(Required action) Set down the data below exactly; pictures stay out.
_____
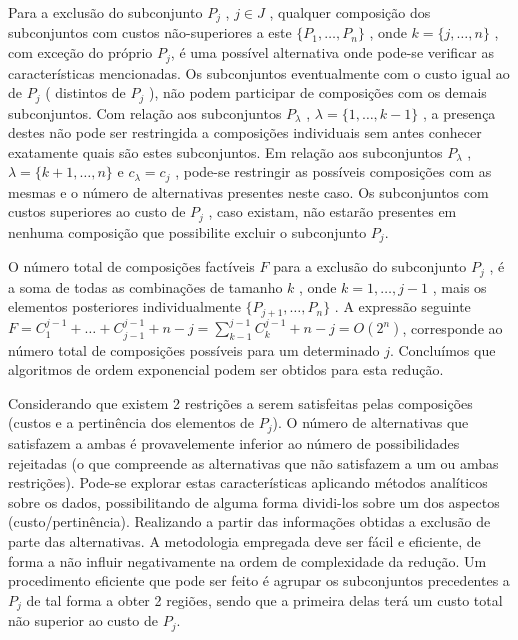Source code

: \documentclass[a4paper,10pt]{article}
\begin{document}
Para a exclusão do subconjunto $P_{j}$ , $ j \in J$ , qualquer composição dos subconjuntos com custos não-superiores a este $ \{ P_{1}, \dots , P_{n} \} $ , onde $k =\{ j, \dots ,n \}$ , com exceção do próprio $P_{j}$, é uma possível alternativa onde pode-se verificar as características mencionadas. Os subconjuntos eventualmente com o custo igual ao de $P_{j}$ ( distintos de $P_{j}$ ), não podem participar de composições com os demais subconjuntos. Com relação aos subconjuntos $P_{ \lambda }$ , $ \lambda = \{ 1, \dots , k-1 \}$ , a presença destes não pode ser restringida a composições individuais sem antes conhecer exatamente quais são estes subconjuntos. Em relação aos subconjuntos $P_{ \lambda } $ , $ \lambda = \{ k+1, \dots , n \}$ e $c_{ \lambda } = c_{j}$ , pode-se restringir as possíveis composições com as mesmas e o número de alternativas presentes neste caso. Os subconjuntos com custos superiores ao custo de $P_{j}$ , caso existam, não estarão presentes em nenhuma composição que possibilite excluir o subconjunto $P_{j}$. 

O número total de composições factíveis $F$ para a exclusão do subconjunto $P_{j}$ , é a soma de todas as combinações de tamanho $k$ , onde $k = 1, \dots ,j-1$ , mais os elementos posteriores individualmente $ \{ P_{j+1} , \dots , P_{n} \} $ . A expressão seguinte $F=C ^{j-1} _{1} + \dots + C ^{j-1} _{j-1} + n - j = \sum ^{j-1} _{k-1} C ^{j-1} _{k} + n - j = O ( 2^{n} ) $, corresponde ao número total de composições possíveis para um determinado $j$. Concluímos que algoritmos de ordem exponencial podem ser obtidos para esta redução.

Considerando que existem 2 restrições a serem satisfeitas pelas composições (custos e a pertinência dos elementos de $P_{j}$). O número de alternativas que satisfazem a ambas é provavelemente inferior ao número de possibilidades rejeitadas (o que compreende as alternativas que não satisfazem a um ou ambas restrições). Pode-se explorar estas características aplicando métodos analíticos sobre os dados, possibilitando de alguma forma dividi-los sobre um dos aspectos (custo/pertinência). Realizando a partir das informações obtidas a exclusão de parte das alternativas. A metodologia empregada deve ser fácil e eficiente, de forma a não influir negativamente na ordem de complexidade da redução. Um procedimento eficiente que pode ser feito é agrupar os subconjuntos precedentes a $P_{j}$ de tal forma a obter 2 regiões, sendo que a primeira delas terá um custo total não superior ao custo de $P_{j}$.  
\end{document}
_____
(Result)
Source code

: \documentclass[a4paper,10pt]{article}
\begin{document}
Para a exclusão do subconjunto $P_{j}$ , $ j \in J$ , qualquer composição dos subconjuntos com custos não-superiores a este $ \{ P_{1}, \dots , P_{n} \} $ , onde $k =\{ j, \dots ,n \}$ , com exceção do próprio $P_{j}$, é uma possível alternativa onde pode-se verificar as características mencionadas. Os subconjuntos eventualmente com o custo igual ao de $P_{j}$ ( distintos de $P_{j}$ ), não podem participar de composições com os demais subconjuntos. Com relação aos subconjuntos $P_{ \lambda }$ , $ \lambda = \{ 1, \dots , k-1 \}$ , a presença destes não pode ser restringida a composições individuais sem antes conhecer exatamente quais são estes subconjuntos. Em relação aos subconjuntos $P_{ \lambda } $ , $ \lambda = \{ k+1, \dots , n \}$ e $c_{ \lambda } = c_{j}$ , pode-se restringir as possíveis composições com as mesmas e o número de alternativas presentes neste caso. Os subconjuntos com custos superiores ao custo de $P_{j}$ , caso existam, não estarão presentes em nenhuma composição que possibilite excluir o subconjunto $P_{j}$. 

O número total de composições factíveis $F$ para a exclusão do subconjunto $P_{j}$ , é a soma de todas as combinações de tamanho $k$ , onde $k = 1, \dots ,j-1$ , mais os elementos posteriores individualmente $ \{ P_{j+1} , \dots , P_{n} \} $ . A expressão seguinte $F=C ^{j-1} _{1} + \dots + C ^{j-1} _{j-1} + n - j = \sum ^{j-1} _{k-1} C ^{j-1} _{k} + n - j = O ( 2^{n} ) $, corresponde ao número total de composições possíveis para um determinado $j$. Concluímos que algoritmos de ordem exponencial podem ser obtidos para esta redução.

Considerando que existem 2 restrições a serem satisfeitas pelas composições (custos e a pertinência dos elementos de $P_{j}$). O número de alternativas que satisfazem a ambas é provavelemente inferior ao número de possibilidades rejeitadas (o que compreende as alternativas que não satisfazem a um ou ambas restrições). Pode-se explorar estas características aplicando métodos analíticos sobre os dados, possibilitando de alguma forma dividi-los sobre um dos aspectos (custo/pertinência). Realizando a partir das informações obtidas a exclusão de parte das alternativas. A metodologia empregada deve ser fácil e eficiente, de forma a não influir negativamente na ordem de complexidade da redução. Um procedimento eficiente que pode ser feito é agrupar os subconjuntos precedentes a $P_{j}$ de tal forma a obter 2 regiões, sendo que a primeira delas terá um custo total não superior ao custo de $P_{j}$.  
\end{document}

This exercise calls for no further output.